Making you build again was my mission all along.
The layers go: white base coats, acrylics, lacquer, water decay (lacquered to seal print because I'm using laserjet water decals on an inkjet printer), resin. I think the resin stays clear forever and since it doesn't let oxygen near the lacquered parts, my theory is that whites won't turn yellow over time. If you leave it in the sun for months, then maaaybe. I'll definitely let you know if I see it happening on my RM-1N though.
Drilled the holes by hand by just looking at the old TAFM, so the knobs and toggles are a bit off. It also made some of the hardened resin bits that came off during the drilling stick between the resin and the paint (by the toggles and right footswitch). Eh, it's for my own board, so it's fine. Always learning.
Just out of curiosity did you try to strip It, or bake and then sand It? I'm not sure what chemicals you guys have access to, but I've had good luck with paint thinner.
If you mean the resin/aluminum residue, it's actually stuck between the resin and the box itself. I don't think there's a way to get it back out again.
UglyCasanova wrote:Pretty sure that's impossible. Might as well get a new enclosure at that point.
Oh no way man! I've done it a hundred times. There are strippers that will literally just remove it and you'll have a tiny bit of sanding. It's actually super simple.
"I do not have the ability to think rationally 90% of the time and I also change my mind at the drop of a hat".
UglyCasanova wrote:Pretty sure that's impossible. Might as well get a new enclosure at that point.
Oh no way man! I've done it a hundred times.
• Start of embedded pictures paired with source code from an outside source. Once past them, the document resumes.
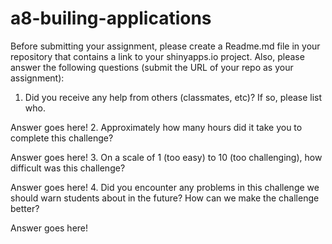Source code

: # a8-builing-applications

Before submitting your assignment, please create a Readme.md file in your repository that contains a link to your shinyapps.io project. Also, please answer the following questions (submit the URL of your repo as your assignment):

1. Did you receive any help from others (classmates, etc)? If so, please list who.

Answer goes here!
2. Approximately how many hours did it take you to complete this challenge?

Answer goes here!
3. On a scale of 1 (too easy) to 10 (too challenging), how difficult was this challenge?

Answer goes here!
4. Did you encounter any problems in this challenge we should warn students about in the future? How can we make the challenge better?

Answer goes here!
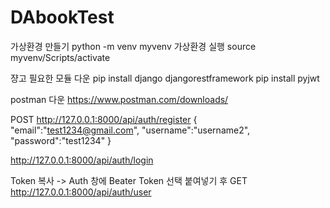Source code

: # DAbookTest
가상환경 만들기 
python -m venv myvenv
 가상환경 실행 
source myvenv/Scripts/activate

쟝고 필요한 모듈 다운
pip install django djangorestframework
pip install pyjwt

postman 다운
https://www.postman.com/downloads/



POST 
http://127.0.0.1:8000/api/auth/register
{
    "email":"test1234@gmail.com",
    "username":"username2",
    "password":"test1234"
}

http://127.0.0.1:8000/api/auth/login

Token 복사 -> Auth 창에 Beater Token 선택
붙여넣기 후 GET
http://127.0.0.1:8000/api/auth/user
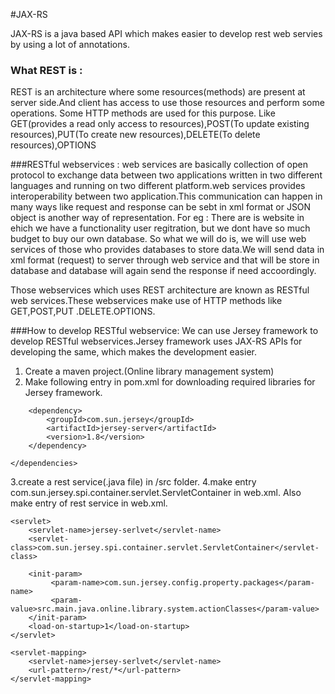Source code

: #JAX-RS

JAX-RS is a java based API which makes easier to develop rest web servies by using a lot of annotations.
### What REST  is :

REST is an architecture where some resources(methods) are present at server side.And client has access to use those resources and perform some operations.
Some HTTP methods are used for this purpose. Like GET(provides a read only access to resources),POST(To update existing resources),PUT(To create new resources),DELETE(To delete resources),OPTIONS

###RESTful webservices :
web services are basically collection of open protocol to exchange data between two applications written in two different languages and running on two different platform.web services provides interoperability between two application.This communication can happen in many ways like request and response can be sebt in xml format or JSON object is another way of representation.
For eg : There are is website in ehich we have a functionality user regitration, but we dont have so much budget to buy our own database.
So what we will do is, we will use web services of those who provides databases to store data.We will send data in xml format (request) to server through web service and that will be store in database and database will again send the response if need accoordingly.

Those webservices which uses REST architecture are known as RESTful web services.These webservices make use of HTTP methods like GET,POST,PUT .DELETE.OPTIONS.

###How to develop RESTful webservice:
We can use Jersey framework to develop RESTful webservices.Jersey framework uses JAX-RS APIs for developing the same, which makes the development easier.

1. Create a maven project.(Online library management system)
2. Make following entry in pom.xml for downloading required libraries for Jersey framework.

<dependencies>
	
		<dependency>
			<groupId>com.sun.jersey</groupId>
			<artifactId>jersey-server</artifactId>
			<version>1.8</version>
		</dependency>

	</dependencies>
	
3.create a rest service(.java file) in /src folder.
4.make entry com.sun.jersey.spi.container.servlet.ServletContainer in web.xml. Also make entry of rest service in web.xml.

	<servlet>
		<servlet-name>jersey-serlvet</servlet-name>
		<servlet-class>com.sun.jersey.spi.container.servlet.ServletContainer</servlet-class>
	
		<init-param>
		     <param-name>com.sun.jersey.config.property.packages</param-name>
		     <param-value>src.main.java.online.library.system.actionClasses</param-value>
		</init-param>
		<load-on-startup>1</load-on-startup>
	</servlet>

	<servlet-mapping>
		<servlet-name>jersey-serlvet</servlet-name>
		<url-pattern>/rest/*</url-pattern>
	</servlet-mapping>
There are strippers that will literally just remove it and you'll have a tiny bit of sanding. It's actually super simple.
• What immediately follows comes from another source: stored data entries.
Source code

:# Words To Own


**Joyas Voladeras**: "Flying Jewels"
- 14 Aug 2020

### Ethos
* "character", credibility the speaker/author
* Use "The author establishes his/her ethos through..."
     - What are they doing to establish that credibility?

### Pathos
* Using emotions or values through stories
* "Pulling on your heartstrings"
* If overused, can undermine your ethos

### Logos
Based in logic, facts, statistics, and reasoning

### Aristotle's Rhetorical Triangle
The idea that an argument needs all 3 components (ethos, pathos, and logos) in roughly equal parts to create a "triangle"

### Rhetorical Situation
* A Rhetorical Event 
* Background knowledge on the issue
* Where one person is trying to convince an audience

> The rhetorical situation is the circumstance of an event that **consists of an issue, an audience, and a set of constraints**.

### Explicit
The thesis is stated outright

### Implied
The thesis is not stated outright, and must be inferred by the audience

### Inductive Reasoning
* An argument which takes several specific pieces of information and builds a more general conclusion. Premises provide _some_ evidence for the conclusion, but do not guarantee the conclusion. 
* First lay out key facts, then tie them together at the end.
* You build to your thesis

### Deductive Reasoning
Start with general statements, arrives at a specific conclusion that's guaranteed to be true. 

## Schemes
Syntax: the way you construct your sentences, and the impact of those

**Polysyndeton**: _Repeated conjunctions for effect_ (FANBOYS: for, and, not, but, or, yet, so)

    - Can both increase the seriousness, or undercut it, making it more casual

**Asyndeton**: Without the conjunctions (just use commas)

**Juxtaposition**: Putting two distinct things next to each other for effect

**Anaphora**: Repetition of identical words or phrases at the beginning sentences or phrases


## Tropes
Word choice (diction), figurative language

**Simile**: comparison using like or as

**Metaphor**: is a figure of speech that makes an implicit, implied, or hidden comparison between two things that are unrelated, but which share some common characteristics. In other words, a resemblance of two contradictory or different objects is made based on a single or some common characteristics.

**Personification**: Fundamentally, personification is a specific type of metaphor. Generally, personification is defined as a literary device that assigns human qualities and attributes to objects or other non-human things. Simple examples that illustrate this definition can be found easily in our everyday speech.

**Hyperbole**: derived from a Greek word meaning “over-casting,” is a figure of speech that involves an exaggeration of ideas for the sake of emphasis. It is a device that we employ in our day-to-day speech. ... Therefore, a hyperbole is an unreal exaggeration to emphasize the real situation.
I would really like to see you try. Like, It's almost as if I would like to send you an enclosure just to see you strip off the resin without damaging the print and acrylic paint underneath. the print and paint is very fragile by comparison. Crystal resin not like working with a normal clear coat finish. It's like 20 times harder, thicker and more glass-like. Unless you've worked with crystal resin, I don't think you know what you're getting into, tbh. Just mentioning sanding made me laugh. Sanding crystal resin in general, no matter how thin (after chem peel), and especially with a print underneath, is a bad, bad idea. Cloudscapes, back me up here.
If you wonder why, these pics might help shed some light:
Having personally been on a work crew removing an improperly mixed batch of epoxy from a job site I can attest to it being simpler to just roundfile it and start over.